Legal Question in Landlord & Tenant Law in California
May I submit the landlord attorney's settlement communications, including her illegal move-out provision based settlement offer made after first of two 3-day notices and before service of unlawful detainer summons and complaint, as a piece evidence to prove Proposition M violations at a Claim for Right of Possession Hearing now pending with today's receipt of a Notice to Vacate (following pro se trial and judgment in landlord's favor; we have employed and dismissed two attorneys prior to receiving judgment, one of which withdrew the day of UD trial, having refused to provide the full scope of services our civil action and current UD matter requires). Our Civil Action is still pending, we intend to Appeal in addition to a scheduling the Right of Possession Hearing. Thank you.
3 Answers from Attorneys
No. California Evidence Code sections 1152, 1152.5 and 1154 prohibit the introduction of any evidence of settlement communications.
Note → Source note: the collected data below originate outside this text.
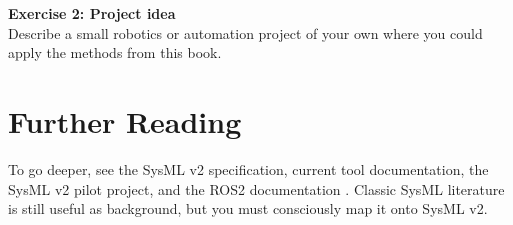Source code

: \begin{uebungbox}
\textbf{Exercise 2: Project idea}\\
Describe a small robotics or automation project of your own where you could apply the methods from this book.
\end{uebungbox}

\section{Further Reading}
To go deeper, see the SysML v2 specification, current tool documentation, the SysML v2 pilot project, and the ROS2 documentation \cite{sysmlv2spec,sysmlv2pilot,ros2docs}. Classic SysML literature \cite{delligatti2014,friedenthal2014} is still useful as background, but you must consciously map it onto SysML v2.
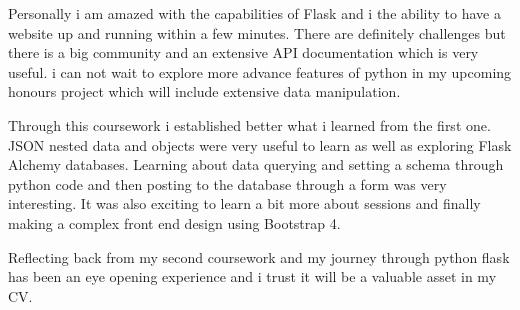 \documentclass[10pt, a4paper]{article}
\begin{document}
    Personally i am amazed with the capabilities of Flask and i the ability to have a website up and running within a few minutes. There are definitely challenges but there is a big community and an extensive API documentation which is very useful. i can not wait to explore more advance features of python in my upcoming honours project which will include extensive data manipulation. 
    
    Through this coursework i established better what i learned from the first one. JSON nested data and objects were very useful to learn as well as exploring Flask Alchemy databases. Learning about data querying and setting a schema through python code and then posting to the database through a form was very interesting. It was also exciting to learn a bit more about sessions and finally making a complex front end design using Bootstrap 4. 
    
    Reflecting back from my second coursework and my journey through python flask has been an eye opening experience and i trust it will be a valuable asset in my CV. 
\end{document}
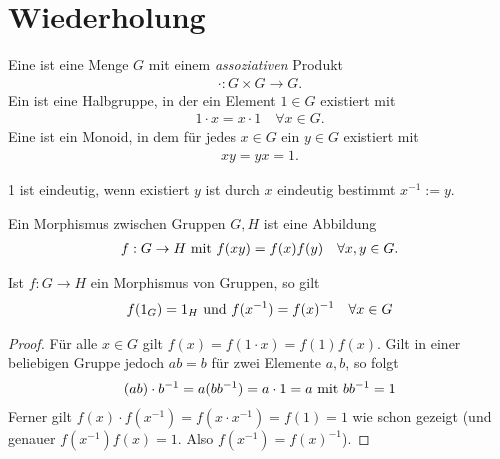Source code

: ﻿\section{Wiederholung}
\begin{definition}
	Eine  ist eine Menge $G$ mit einem \emph{assoziativen} Produkt
	\begin{align*}
		\cdot\colon G \times G \to G.
	\end{align*}
	Ein  ist eine Halbgruppe, in der ein Element $1 \in G$ existiert mit 
	\begin{align*}
		1\cdot x = x\cdot 1 \quad\forall x \in G.
	\end{align*}
	Eine  ist ein Monoid, in dem für jedes $x \in G$ ein $y \in G$ existiert mit
	\begin{align*}
		xy = yx = 1.
	\end{align*}
\end{definition}
\begin{remark} %
		1 ist eindeutig, wenn existiert $y$ ist durch $x$ eindeutig bestimmt $x^{-1} :=y$. %
\end{remark}
\begin{definition}[Morphismus]
	Ein Morphismus zwischen Gruppen $G,H$ ist eine Abbildung
	\begin{align*}
		f: G \to H \mit f(xy) = f(x)f(y) \quad\forall x,y \in G.
	\end{align*}
\end{definition}
\begin{proposition}
	Ist $f: G \to H$ ein Morphismus von Gruppen, so gilt
	\begin{align*}
		f(1_G) = 1_H \und f(x^{-1}) = f(x)^{-1} \quad \forall x \in G
	\end{align*}
\end{proposition}
\begin{proof}
	Für alle $x \in G$ gilt $f(x) = f(1\cdot x) = f(1)f(x)$. Gilt in einer beliebigen Gruppe jedoch $ab=b$ für zwei Elemente $a,b$, so folgt %
	\begin{align*}
		(ab)\cdot b^{-1} = a(bb^{-1}) = a\cdot 1 = a \mit bb^{-1} = 1
	\end{align*}
	Ferner gilt $f(x)\cdot f(x^{-1}) = f(x \cdot x^{-1}) = f(1) = 1$ wie schon gezeigt (und genauer $f(x^{-1})f(x) = 1$. Also $f(x^{-1}) = f(x)^{-1}$).
\end{proof}
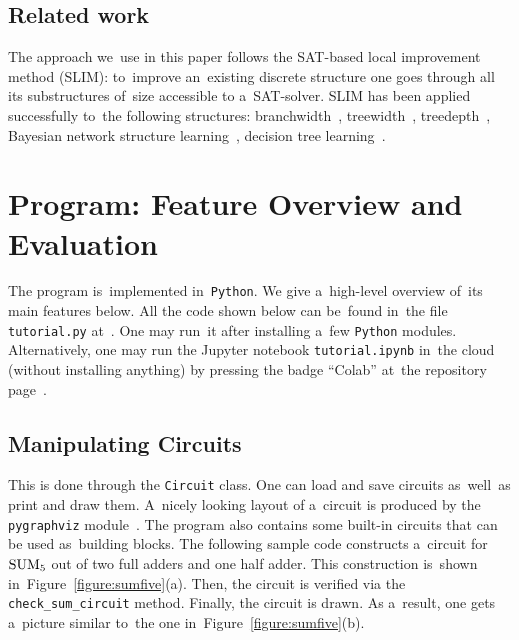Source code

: \subsection{Related work}
The approach we~use in this paper follows the SAT-based
local improvement method (SLIM): to~improve an~existing
discrete structure one goes through all its substructures
of~size accessible to a~SAT-solver.
SLIM has been applied successfully to~the following
structures:
branchwidth~\cite{DBLP:journals/tocl/LodhaOS19},
treewidth~\cite{DBLP:conf/sat/FichteLS17},
treedepth~\cite{DBLP:conf/cp/RamaswamyS20},
Bayesian network structure learning~\cite{DBLP:conf/aaai/RamaswamyS21},
decision tree learning~\cite{DBLP:conf/aaai/SchidlerS21}.

\section{Program: Feature Overview and Evaluation}
The program is~implemented in~\texttt{Python}.
We give a~high-level overview of~its main features below.
All the code shown below
can be~found in~the
file \texttt{tutorial.py} at~\cite{git-improvement}.
One may run~it after installing a~few \texttt{Python} modules. Alternatively, one may run the Jupyter notebook
\texttt{tutorial.ipynb} in~the cloud (without installing
anything) by pressing the badge ``Colab''
at~the repository page~\cite{git-improvement}.

\subsection{Manipulating Circuits}
This is done through the \texttt{Circuit}
class. One can load and save circuits as~well~as
print and draw them. A~nicely looking layout of
a~circuit is produced by the \texttt{pygraphviz} module~\cite{pygraphviz}. The program also contains some built-in
circuits that can be used as~building blocks.
The following sample code constructs a~circuit
for $\operatorname{SUM}_5$ out of two full adders and
one half adder. This construction is~shown
in~Figure~\ref{figure:sumfive}(a). Then,
the circuit is verified via the
\texttt{check_sum_circuit} method.
Finally, the circuit is drawn. As a~result, one gets
a~picture similar to~the one in~Figure~\ref{figure:sumfive}(b).

\inputminted[firstline=40,lastline=47]{python}{../tutorial.py}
Mr. Hoffman is wrong. The limits on admission of settlement communications are not nearly that broad. A settlement communication that is in and of itself a violation of the law is obviously admissible to prove the violation, such as to prove abuse of process or malicious prosecution claims in a subsequent lawsuit. Without knowing your location, however, there is no way to even guess whether such communications are admissible to prove a Prop. M violation, because we have no idea what Prop. M you are talking about. Every county uses its own A-Z ballot designations, and they get recycled as well.
You also need to re-evaluate what you can and can not legally do as to your cases. Your firing two separate attorneys ,one because of a disagreement apparently as to trial strategy, suggests that either you act to fast in hiring attorneys or there are major issues as to whether your desires are legally possible.